If you need amplitude, frequency and time in one graph, then the transform is known as a Time-Frequency decomposition. The most popular one is called the Short Time Fourier Transform. It works as follows:
1. Take a small portion of the signal (say 1 second)
2. Window it with a small window (say 5 ms)
3. Compute the 1D fourier transform of the windowed signal.
4. Move the window by a small amount (2.5 ms)
5. Repeat above steps until end of signal.
6. All of this data is entered into a matrix that is then used to create the kind of 3D representation of the signal that shows its decomposition along frequency, amplitude and time.

The length of the window will decide the resolution you are able to obtain in frequency and time domains.
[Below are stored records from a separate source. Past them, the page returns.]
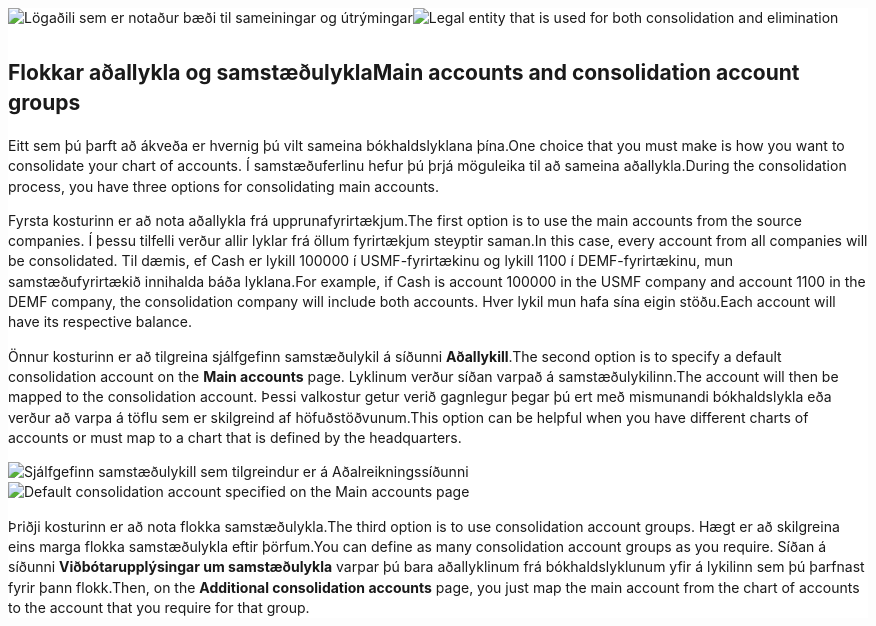<span data-ttu-id="825c0-154">![Lögaðili sem er notaður bæði til sameiningar og útrýmingar](./media/sep-elimination-company.png "Lögaðili sem er notaður bæði til sameiningar og útrýmingar")</span><span class="sxs-lookup"><span data-stu-id="825c0-154">![Legal entity that is used for both consolidation and elimination](./media/sep-elimination-company.png "Legal entity that is used for both consolidation and elimination")</span></span>

## <a name="main-accounts-and-consolidation-account-groups"></a><span data-ttu-id="825c0-155">Flokkar aðallykla og samstæðulykla</span><span class="sxs-lookup"><span data-stu-id="825c0-155">Main accounts and consolidation account groups</span></span>
<span data-ttu-id="825c0-156">Eitt sem þú þarft að ákveða er hvernig þú vilt sameina bókhaldslyklana þína.</span><span class="sxs-lookup"><span data-stu-id="825c0-156">One choice that you must make is how you want to consolidate your chart of accounts.</span></span> <span data-ttu-id="825c0-157">Í samstæðuferlinu hefur þú þrjá möguleika til að sameina aðallykla.</span><span class="sxs-lookup"><span data-stu-id="825c0-157">During the consolidation process, you have three options for consolidating main accounts.</span></span>

<span data-ttu-id="825c0-158">Fyrsta kosturinn er að nota aðallykla frá upprunafyrirtækjum.</span><span class="sxs-lookup"><span data-stu-id="825c0-158">The first option is to use the main accounts from the source companies.</span></span> <span data-ttu-id="825c0-159">Í þessu tilfelli verður allir lyklar frá öllum fyrirtækjum steyptir saman.</span><span class="sxs-lookup"><span data-stu-id="825c0-159">In this case, every account from all companies will be consolidated.</span></span> <span data-ttu-id="825c0-160">Til dæmis, ef Cash er lykill 100000 í USMF-fyrirtækinu og lykill 1100 í DEMF-fyrirtækinu, mun samstæðufyrirtækið innihalda báða lyklana.</span><span class="sxs-lookup"><span data-stu-id="825c0-160">For example, if Cash is account 100000 in the USMF company and account 1100 in the DEMF company, the consolidation company will include both accounts.</span></span> <span data-ttu-id="825c0-161">Hver lykil mun hafa sína eigin stöðu.</span><span class="sxs-lookup"><span data-stu-id="825c0-161">Each account will have its respective balance.</span></span>

<span data-ttu-id="825c0-162">Önnur kosturinn er að tilgreina sjálfgefinn samstæðulykil á síðunni **Aðallykill**.</span><span class="sxs-lookup"><span data-stu-id="825c0-162">The second option is to specify a default consolidation account on the **Main accounts** page.</span></span> <span data-ttu-id="825c0-163">Lyklinum verður síðan varpað á samstæðulykilinn.</span><span class="sxs-lookup"><span data-stu-id="825c0-163">The account will then be mapped to the consolidation account.</span></span> <span data-ttu-id="825c0-164">Þessi valkostur getur verið gagnlegur þegar þú ert með mismunandi bókhaldslykla eða verður að varpa á töflu sem er skilgreind af höfuðstöðvunum.</span><span class="sxs-lookup"><span data-stu-id="825c0-164">This option can be helpful when you have different charts of accounts or must map to a chart that is defined by the headquarters.</span></span>

<span data-ttu-id="825c0-165">![Sjálfgefinn samstæðulykill sem tilgreindur er á Aðalreikningssíðunni](./media/main-accounts.png "Sjálfgefinn samstæðulykill sem tilgreindur er á Aðalreikningssíðunni")</span><span class="sxs-lookup"><span data-stu-id="825c0-165">![Default consolidation account specified on the Main accounts page](./media/main-accounts.png "Default consolidation account specified on the Main accounts page")</span></span>

<span data-ttu-id="825c0-166">Þriðji kosturinn er að nota flokka samstæðulykla.</span><span class="sxs-lookup"><span data-stu-id="825c0-166">The third option is to use consolidation account groups.</span></span> <span data-ttu-id="825c0-167">Hægt er að skilgreina eins marga flokka samstæðulykla eftir þörfum.</span><span class="sxs-lookup"><span data-stu-id="825c0-167">You can define as many consolidation account groups as you require.</span></span> <span data-ttu-id="825c0-168">Síðan á síðunni **Viðbótarupplýsingar um samstæðulykla** varpar þú bara aðallyklinum frá bókhaldslyklunum yfir á lykilinn sem þú þarfnast fyrir þann flokk.</span><span class="sxs-lookup"><span data-stu-id="825c0-168">Then, on the **Additional consolidation accounts** page, you just map the main account from the chart of accounts to the account that you require for that group.</span></span>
Check here for more details on STFT and search for "Robi Polikar"'s tutorials on wavelet transforms for a layman's introduction to the above.

Edit 1:
You take a windowing function (there are innumerable functions out there - here is a list. Most intuitive is a rectangular window but the most commonly used are the Hamming/Hanning window functions. You can follow the steps below if you have a paper-pencil in hand and draw it along.
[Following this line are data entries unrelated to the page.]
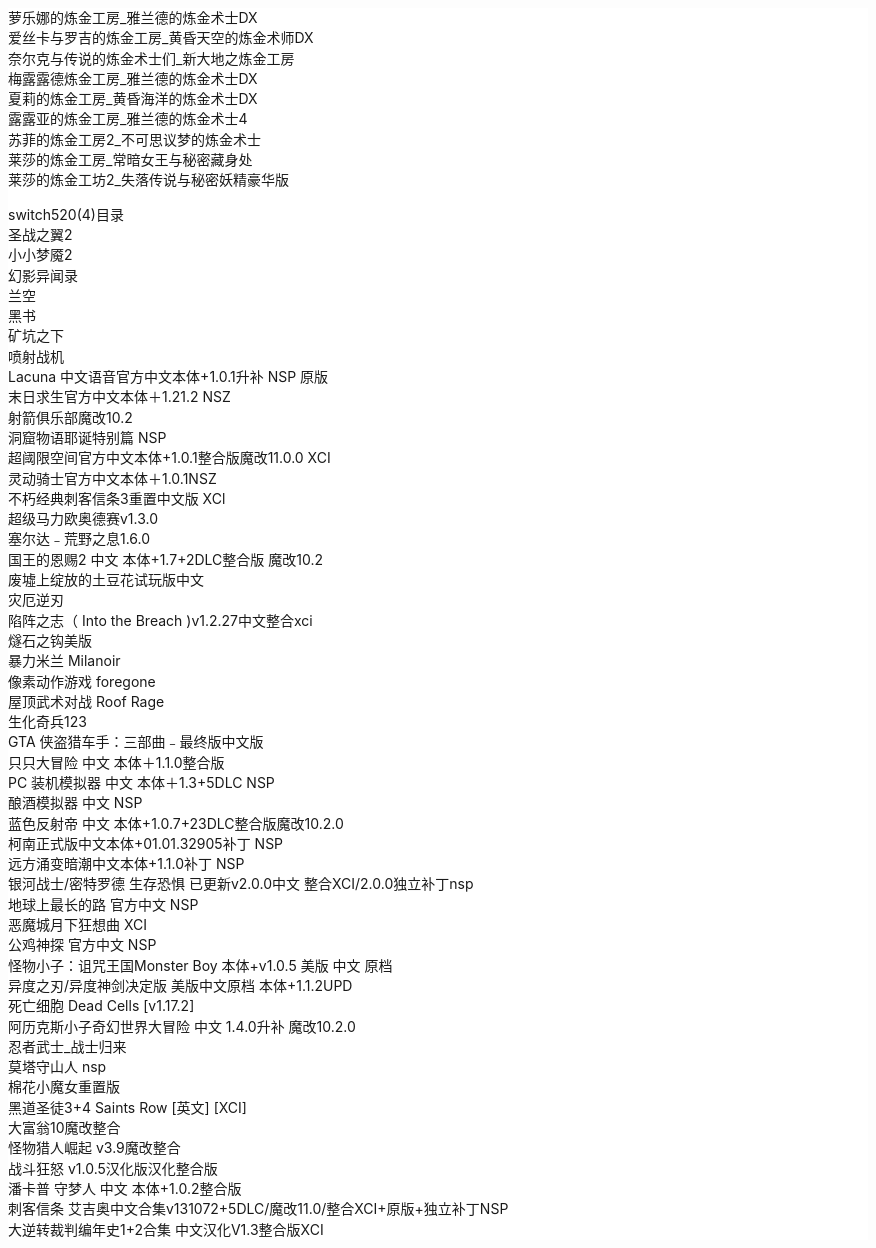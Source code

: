 萝乐娜的炼金工房_雅兰德的炼金术士DX  
爱丝卡与罗吉的炼金工房_黄昏天空的炼金术师DX  
奈尔克与传说的炼金术士们_新大地之炼金工房  
梅露露德炼金工房_雅兰德的炼金术士DX  
夏莉的炼金工房_黄昏海洋的炼金术士DX  
露露亚的炼金工房_雅兰德的炼金术士4  
苏菲的炼金工房2_不可思议梦的炼金术士  
莱莎的炼金工房_常暗女王与秘密藏身处  
莱莎的炼金工坊2_失落传说与秘密妖精豪华版

switch520(4)目录  
圣战之翼2  
小小梦魇2  
幻影异闻录  
兰空  
黑书  
矿坑之下  
喷射战机  
Lacuna 中文语音官方中文本体+1.0.1升补 NSP 原版  
末日求生官方中文本体＋1.21.2 NSZ  
射箭俱乐部魔改10.2  
洞窟物语耶诞特别篇 NSP  
超阈限空间官方中文本体+1.0.1整合版魔改11.0.0 XCI  
灵动骑士官方中文本体＋1.0.1NSZ  
不朽经典刺客信条3重置中文版 XCl  
超级马力欧奥德赛v1.3.0  
塞尔达﹣荒野之息1.6.0  
国王的恩赐2 中文 本体+1.7+2DLC整合版 魔改10.2  
废墟上绽放的土豆花试玩版中文  
灾厄逆刃  
陷阵之志（ Into the Breach )v1.2.27中文整合xci  
燧石之钩美版  
暴力米兰 Milanoir  
像素动作游戏 foregone  
屋顶武术对战 Roof Rage  
生化奇兵123  
GTA 侠盗猎车手：三部曲﹣最终版中文版  
只只大冒险 中文 本体＋1.1.0整合版  
PC 装机模拟器 中文 本体＋1.3+5DLC NSP  
酿酒模拟器 中文 NSP  
蓝色反射帝 中文 本体+1.0.7+23DLC整合版魔改10.2.0  
柯南正式版中文本体+01.01.32905补丁 NSP  
远方涌变暗潮中文本体+1.1.0补丁 NSP  
银河战士/密特罗德 生存恐惧 已更新v2.0.0中文 整合XCI/2.0.0独立补丁nsp  
地球上最长的路 官方中文 NSP  
恶魔城月下狂想曲 XCI  
公鸡神探 官方中文 NSP  
怪物小子：诅咒王国Monster Boy 本体+v1.0.5 美版 中文 原档  
异度之刃/异度神剑决定版 美版中文原档 本体+1.1.2UPD  
死亡细胞 Dead Cells [v1.17.2]  
阿历克斯小子奇幻世界大冒险 中文 1.4.0升补 魔改10.2.0  
忍者武士_战士归来  
莫塔守山人 nsp  
棉花小魔女重置版  
黑道圣徒3+4 Saints Row [英文] [XCI]  
大富翁10魔改整合  
怪物猎人崛起 v3.9魔改整合  
战斗狂怒 v1.0.5汉化版汉化整合版  
潘卡普 守梦人 中文 本体+1.0.2整合版  
刺客信条 艾吉奥中文合集v131072+5DLC/魔改11.0/整合XCI+原版+独立补丁NSP  
大逆转裁判编年史1+2合集 中文汉化V1.3整合版XCI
Assume that the signal that you have obtained is 1 sec long and is named x[n]. The windowing function is 5 msec long and is named w[n]. Place the window at the start of the signal (so the end of the window coincides with the 5ms point of the signal) and multiply the x[n] and w[n] like so:
y[n] = x[n] * w[n] - point by point multiplication of the signals.
Take an FFT of y[n].

Then you shift the window by a small amount (say 2.5 msec). So now the window stretches from 2.5ms to 7.5 ms of the signal x[n]. Repeat the multiplication and FFT generation steps. In other words, you have an overlap of 2.5 msec. You will see that changing the length of the window and the overlap gives you different resolutions on the time and Frequency axis.
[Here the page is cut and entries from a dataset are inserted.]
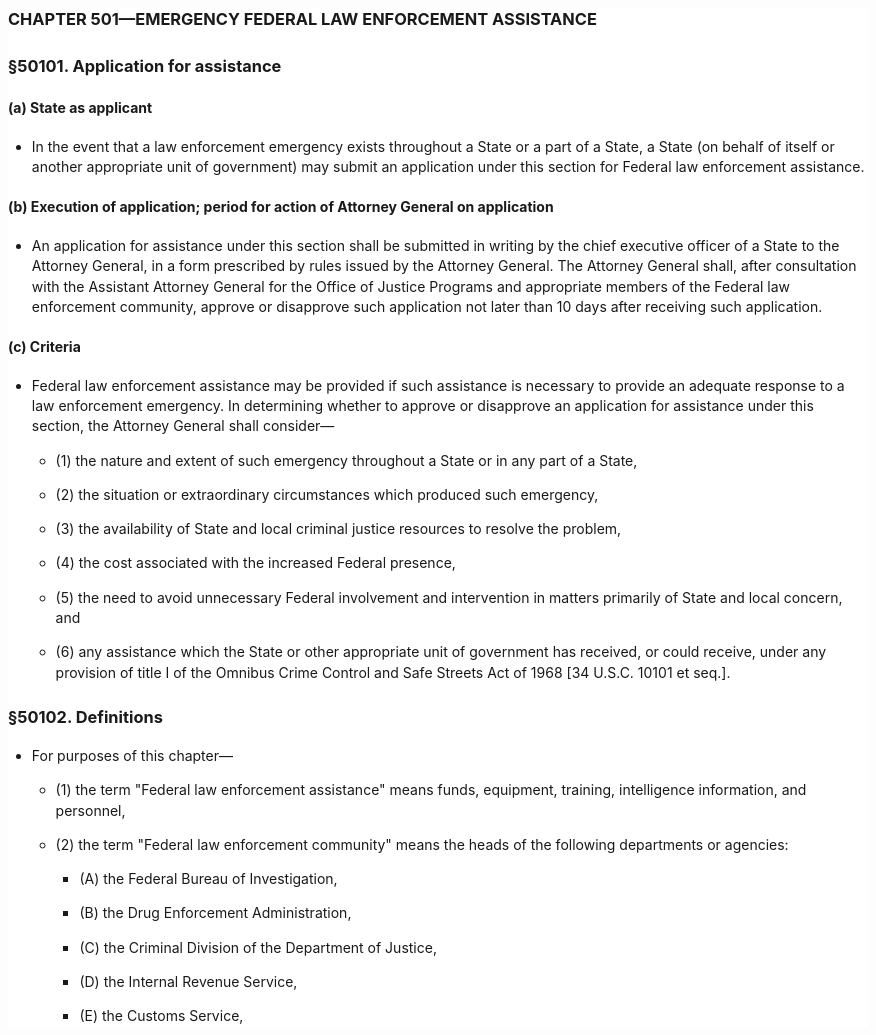 ### **CHAPTER 501—EMERGENCY FEDERAL LAW ENFORCEMENT ASSISTANCE**

### §50101. Application for assistance
#### (a) State as applicant
* In the event that a law enforcement emergency exists throughout a State or a part of a State, a State (on behalf of itself or another appropriate unit of government) may submit an application under this section for Federal law enforcement assistance.

#### (b) Execution of application; period for action of Attorney General on application
* An application for assistance under this section shall be submitted in writing by the chief executive officer of a State to the Attorney General, in a form prescribed by rules issued by the Attorney General. The Attorney General shall, after consultation with the Assistant Attorney General for the Office of Justice Programs and appropriate members of the Federal law enforcement community, approve or disapprove such application not later than 10 days after receiving such application.

#### (c) Criteria
* Federal law enforcement assistance may be provided if such assistance is necessary to provide an adequate response to a law enforcement emergency. In determining whether to approve or disapprove an application for assistance under this section, the Attorney General shall consider—

  * (1) the nature and extent of such emergency throughout a State or in any part of a State,

  * (2) the situation or extraordinary circumstances which produced such emergency,

  * (3) the availability of State and local criminal justice resources to resolve the problem,

  * (4) the cost associated with the increased Federal presence,

  * (5) the need to avoid unnecessary Federal involvement and intervention in matters primarily of State and local concern, and

  * (6) any assistance which the State or other appropriate unit of government has received, or could receive, under any provision of title I of the Omnibus Crime Control and Safe Streets Act of 1968 [34 U.S.C. 10101 et seq.].

### §50102. Definitions
* For purposes of this chapter—

  * (1) the term "Federal law enforcement assistance" means funds, equipment, training, intelligence information, and personnel,

  * (2) the term "Federal law enforcement community" means the heads of the following departments or agencies:

    * (A) the Federal Bureau of Investigation,

    * (B) the Drug Enforcement Administration,

    * (C) the Criminal Division of the Department of Justice,

    * (D) the Internal Revenue Service,

    * (E) the Customs Service,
Once you do this, you need to feed all the data into a matrix and then have it displayed. The overlap is for minimising the errors that might arise at boundaries and also to get more consistent measurements over such short time frames.

P.S: If you had understood STFT and other time-frequency decompositions of a signal, then you should have had no problems with steps 2 and 4. That you have not understood the above mentioned steps makes me feel like you should revisit time-frequency decompositions also.